TASK REQUIREMENTS: Out of all the lines below, count those with the word "Cambridge". Give the number only.

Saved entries
▼

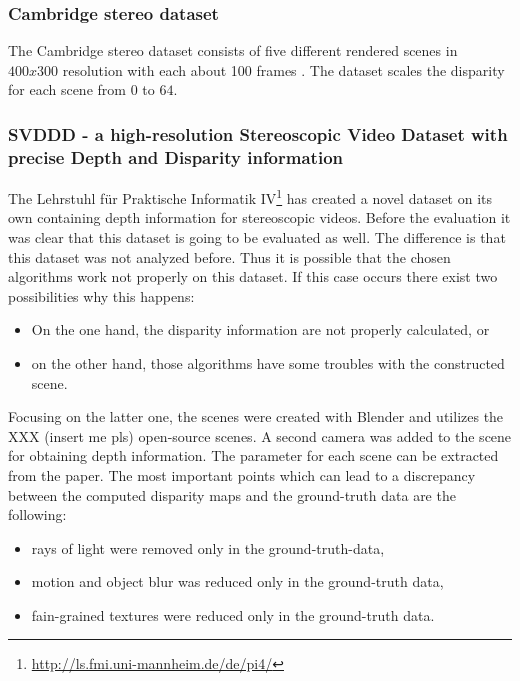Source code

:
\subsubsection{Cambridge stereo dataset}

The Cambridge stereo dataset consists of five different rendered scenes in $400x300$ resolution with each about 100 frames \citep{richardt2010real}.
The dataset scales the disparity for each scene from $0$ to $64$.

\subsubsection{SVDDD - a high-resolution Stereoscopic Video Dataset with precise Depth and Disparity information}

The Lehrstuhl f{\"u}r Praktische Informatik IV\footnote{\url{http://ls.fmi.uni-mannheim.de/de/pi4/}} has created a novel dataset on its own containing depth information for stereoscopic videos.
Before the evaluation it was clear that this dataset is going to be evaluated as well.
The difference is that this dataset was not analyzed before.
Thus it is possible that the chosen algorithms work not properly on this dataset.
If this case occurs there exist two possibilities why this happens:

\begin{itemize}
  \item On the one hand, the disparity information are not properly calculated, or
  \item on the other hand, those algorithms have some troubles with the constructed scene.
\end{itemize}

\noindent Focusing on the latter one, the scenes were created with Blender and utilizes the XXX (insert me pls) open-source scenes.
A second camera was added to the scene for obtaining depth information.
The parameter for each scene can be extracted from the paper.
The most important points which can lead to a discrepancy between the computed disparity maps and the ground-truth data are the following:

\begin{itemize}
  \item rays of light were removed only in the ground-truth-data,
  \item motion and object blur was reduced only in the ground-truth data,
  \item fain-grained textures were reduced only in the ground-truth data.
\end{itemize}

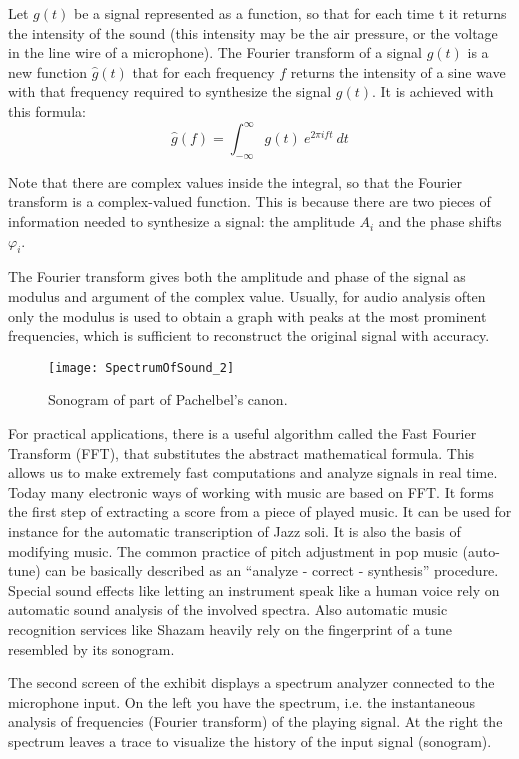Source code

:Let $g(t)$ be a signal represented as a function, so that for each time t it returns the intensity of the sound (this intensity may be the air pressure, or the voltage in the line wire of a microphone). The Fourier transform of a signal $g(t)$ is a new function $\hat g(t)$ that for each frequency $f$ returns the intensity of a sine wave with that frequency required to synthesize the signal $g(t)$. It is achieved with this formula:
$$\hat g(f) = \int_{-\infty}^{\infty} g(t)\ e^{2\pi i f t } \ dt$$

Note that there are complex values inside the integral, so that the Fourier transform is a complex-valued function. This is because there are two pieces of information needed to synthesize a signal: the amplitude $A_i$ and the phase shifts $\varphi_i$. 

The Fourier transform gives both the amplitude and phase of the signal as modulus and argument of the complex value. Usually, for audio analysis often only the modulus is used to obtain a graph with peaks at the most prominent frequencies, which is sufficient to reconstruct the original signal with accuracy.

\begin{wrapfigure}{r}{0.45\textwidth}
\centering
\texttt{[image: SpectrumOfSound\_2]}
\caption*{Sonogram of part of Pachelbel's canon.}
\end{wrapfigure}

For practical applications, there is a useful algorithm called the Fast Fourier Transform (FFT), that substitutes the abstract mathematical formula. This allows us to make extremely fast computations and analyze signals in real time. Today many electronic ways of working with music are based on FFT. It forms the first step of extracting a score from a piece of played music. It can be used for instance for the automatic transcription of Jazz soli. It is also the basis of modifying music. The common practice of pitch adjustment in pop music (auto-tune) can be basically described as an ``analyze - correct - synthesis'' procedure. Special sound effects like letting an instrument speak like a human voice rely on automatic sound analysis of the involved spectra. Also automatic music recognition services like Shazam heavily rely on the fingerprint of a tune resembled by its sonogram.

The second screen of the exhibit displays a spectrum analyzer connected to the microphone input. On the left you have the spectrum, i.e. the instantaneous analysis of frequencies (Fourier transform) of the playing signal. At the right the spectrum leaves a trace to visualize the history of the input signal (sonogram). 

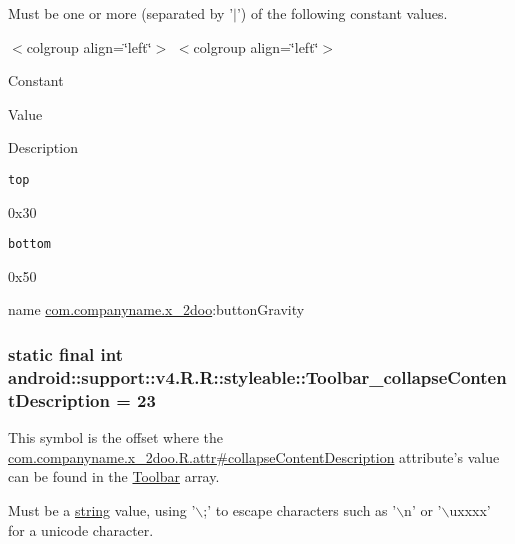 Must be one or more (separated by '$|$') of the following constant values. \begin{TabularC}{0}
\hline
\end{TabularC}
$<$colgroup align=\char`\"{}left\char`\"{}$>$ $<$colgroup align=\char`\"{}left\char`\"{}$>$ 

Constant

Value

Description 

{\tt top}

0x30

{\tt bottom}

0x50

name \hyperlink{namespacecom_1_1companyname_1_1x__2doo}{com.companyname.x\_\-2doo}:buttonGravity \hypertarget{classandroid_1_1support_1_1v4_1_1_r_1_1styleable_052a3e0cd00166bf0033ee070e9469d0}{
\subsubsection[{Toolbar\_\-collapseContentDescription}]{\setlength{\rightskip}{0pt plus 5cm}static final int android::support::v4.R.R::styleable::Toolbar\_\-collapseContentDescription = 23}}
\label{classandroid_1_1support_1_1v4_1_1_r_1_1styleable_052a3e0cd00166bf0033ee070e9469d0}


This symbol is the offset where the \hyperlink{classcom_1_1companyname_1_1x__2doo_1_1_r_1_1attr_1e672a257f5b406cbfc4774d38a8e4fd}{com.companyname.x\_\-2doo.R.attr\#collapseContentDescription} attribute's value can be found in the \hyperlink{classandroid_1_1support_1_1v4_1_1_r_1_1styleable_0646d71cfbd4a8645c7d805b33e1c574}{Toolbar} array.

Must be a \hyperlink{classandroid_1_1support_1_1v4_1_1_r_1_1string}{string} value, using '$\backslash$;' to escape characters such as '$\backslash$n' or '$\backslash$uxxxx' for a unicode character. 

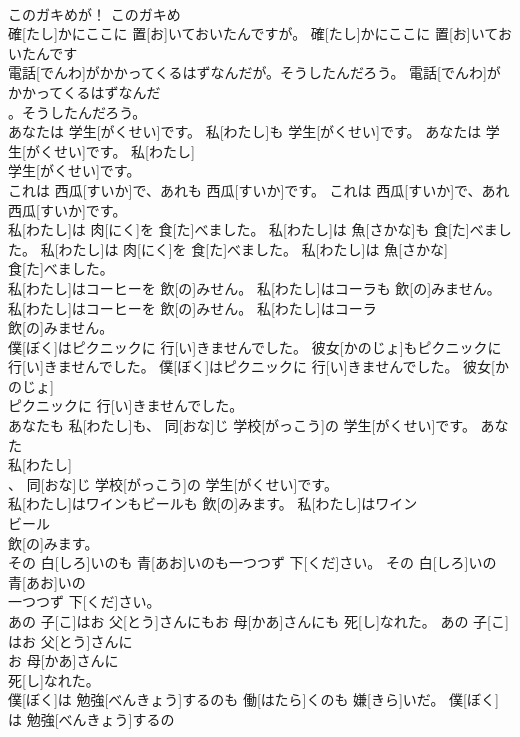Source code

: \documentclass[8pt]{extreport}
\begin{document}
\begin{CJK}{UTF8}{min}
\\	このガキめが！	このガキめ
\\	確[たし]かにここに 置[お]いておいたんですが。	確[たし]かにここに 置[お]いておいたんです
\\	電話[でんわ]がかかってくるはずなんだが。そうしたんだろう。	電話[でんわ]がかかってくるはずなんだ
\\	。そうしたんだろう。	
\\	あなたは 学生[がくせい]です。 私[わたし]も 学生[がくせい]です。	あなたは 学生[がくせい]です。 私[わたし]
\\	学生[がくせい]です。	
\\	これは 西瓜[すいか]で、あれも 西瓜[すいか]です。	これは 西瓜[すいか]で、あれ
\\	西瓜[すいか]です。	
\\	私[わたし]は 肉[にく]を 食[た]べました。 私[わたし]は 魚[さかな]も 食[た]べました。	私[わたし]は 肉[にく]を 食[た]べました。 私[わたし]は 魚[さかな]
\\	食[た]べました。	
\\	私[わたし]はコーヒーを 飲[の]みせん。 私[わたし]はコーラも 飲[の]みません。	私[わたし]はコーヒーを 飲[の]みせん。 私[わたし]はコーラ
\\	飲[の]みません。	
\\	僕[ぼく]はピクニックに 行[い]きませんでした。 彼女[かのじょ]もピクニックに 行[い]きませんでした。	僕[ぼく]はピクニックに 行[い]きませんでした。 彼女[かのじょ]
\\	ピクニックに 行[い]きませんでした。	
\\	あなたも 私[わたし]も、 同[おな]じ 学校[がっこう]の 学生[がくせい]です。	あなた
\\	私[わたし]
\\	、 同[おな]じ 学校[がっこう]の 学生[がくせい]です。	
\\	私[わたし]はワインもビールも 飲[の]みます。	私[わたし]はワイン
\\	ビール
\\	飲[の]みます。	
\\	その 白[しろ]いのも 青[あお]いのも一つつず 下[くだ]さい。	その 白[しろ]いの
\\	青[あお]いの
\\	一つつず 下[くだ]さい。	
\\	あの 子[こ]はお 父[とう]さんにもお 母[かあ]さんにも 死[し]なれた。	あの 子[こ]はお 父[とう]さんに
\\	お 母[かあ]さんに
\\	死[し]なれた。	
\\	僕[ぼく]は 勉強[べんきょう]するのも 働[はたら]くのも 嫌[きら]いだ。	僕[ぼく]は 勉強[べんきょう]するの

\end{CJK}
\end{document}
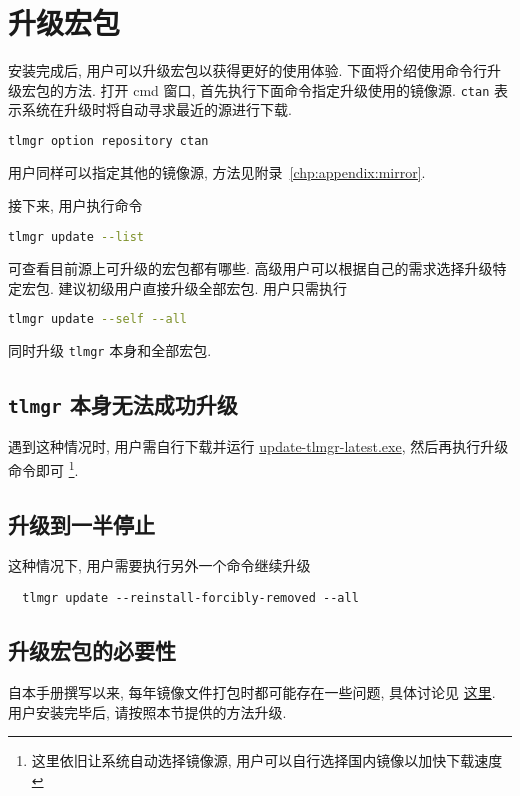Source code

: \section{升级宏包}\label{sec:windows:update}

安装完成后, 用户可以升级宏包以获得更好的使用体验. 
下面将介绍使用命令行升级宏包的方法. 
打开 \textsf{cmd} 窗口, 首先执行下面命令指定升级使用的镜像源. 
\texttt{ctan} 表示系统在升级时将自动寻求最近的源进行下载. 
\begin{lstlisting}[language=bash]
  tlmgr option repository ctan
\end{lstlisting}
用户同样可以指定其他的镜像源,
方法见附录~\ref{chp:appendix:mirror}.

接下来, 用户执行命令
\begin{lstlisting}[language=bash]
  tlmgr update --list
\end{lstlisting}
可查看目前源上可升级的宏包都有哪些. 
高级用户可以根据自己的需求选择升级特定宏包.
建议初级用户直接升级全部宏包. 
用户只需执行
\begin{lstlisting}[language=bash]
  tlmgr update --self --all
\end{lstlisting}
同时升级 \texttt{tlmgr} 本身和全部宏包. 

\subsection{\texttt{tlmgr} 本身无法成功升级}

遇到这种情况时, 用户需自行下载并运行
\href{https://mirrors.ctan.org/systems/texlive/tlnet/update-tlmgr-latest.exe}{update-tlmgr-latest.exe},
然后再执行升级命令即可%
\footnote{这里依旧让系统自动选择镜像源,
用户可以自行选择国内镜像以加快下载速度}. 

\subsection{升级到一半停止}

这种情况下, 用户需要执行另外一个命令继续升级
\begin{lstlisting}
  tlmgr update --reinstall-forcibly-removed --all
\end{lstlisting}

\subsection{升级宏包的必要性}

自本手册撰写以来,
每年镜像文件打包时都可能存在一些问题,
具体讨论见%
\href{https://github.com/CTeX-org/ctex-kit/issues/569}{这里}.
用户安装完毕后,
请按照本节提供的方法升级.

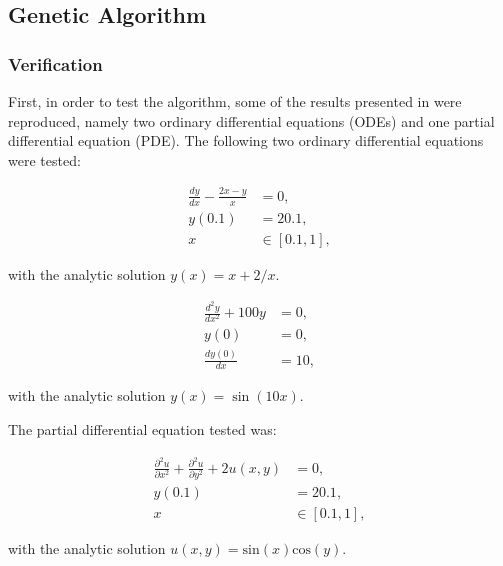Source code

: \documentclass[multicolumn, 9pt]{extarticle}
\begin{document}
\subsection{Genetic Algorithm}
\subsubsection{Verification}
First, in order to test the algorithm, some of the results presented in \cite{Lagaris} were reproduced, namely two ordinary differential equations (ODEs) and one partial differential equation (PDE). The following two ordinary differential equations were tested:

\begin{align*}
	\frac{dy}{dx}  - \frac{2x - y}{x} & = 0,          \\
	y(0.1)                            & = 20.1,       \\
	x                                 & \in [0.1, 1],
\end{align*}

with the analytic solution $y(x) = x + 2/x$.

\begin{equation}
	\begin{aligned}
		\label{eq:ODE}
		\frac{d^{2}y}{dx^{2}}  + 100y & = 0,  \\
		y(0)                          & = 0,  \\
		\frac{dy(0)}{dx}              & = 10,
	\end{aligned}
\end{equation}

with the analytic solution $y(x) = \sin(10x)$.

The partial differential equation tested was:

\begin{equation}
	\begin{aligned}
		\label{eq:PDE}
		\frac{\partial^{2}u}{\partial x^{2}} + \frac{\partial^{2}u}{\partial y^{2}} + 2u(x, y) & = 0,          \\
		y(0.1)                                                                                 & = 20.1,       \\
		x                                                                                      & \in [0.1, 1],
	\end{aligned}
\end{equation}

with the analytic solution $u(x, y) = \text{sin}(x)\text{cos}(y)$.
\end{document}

▲

RESULT: 2